_EXERCISE PROMPT_
Count the lines in the data below holding the string "project" and write the total by itself.

_MATERIAL SUPPLIED_
____
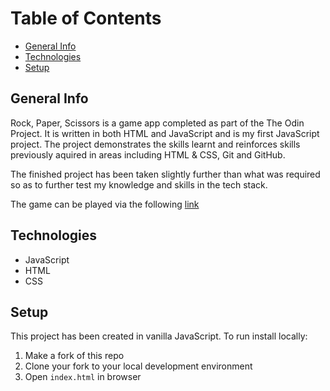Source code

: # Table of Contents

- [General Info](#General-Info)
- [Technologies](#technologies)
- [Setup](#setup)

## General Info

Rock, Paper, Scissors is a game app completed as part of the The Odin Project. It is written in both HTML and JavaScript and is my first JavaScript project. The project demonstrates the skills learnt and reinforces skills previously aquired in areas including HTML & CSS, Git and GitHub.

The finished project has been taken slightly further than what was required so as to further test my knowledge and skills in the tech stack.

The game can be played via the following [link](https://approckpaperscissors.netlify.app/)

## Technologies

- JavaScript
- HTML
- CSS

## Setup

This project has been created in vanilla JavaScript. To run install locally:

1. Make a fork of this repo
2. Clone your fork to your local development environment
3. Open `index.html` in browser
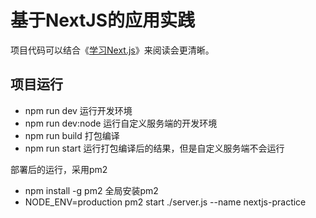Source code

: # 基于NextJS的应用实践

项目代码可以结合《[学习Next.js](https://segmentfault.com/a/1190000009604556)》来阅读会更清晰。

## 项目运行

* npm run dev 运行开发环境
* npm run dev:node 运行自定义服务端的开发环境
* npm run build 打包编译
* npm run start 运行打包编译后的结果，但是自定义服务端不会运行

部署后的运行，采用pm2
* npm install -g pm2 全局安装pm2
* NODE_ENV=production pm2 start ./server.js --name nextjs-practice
____
_RESPONSE BELOW_
3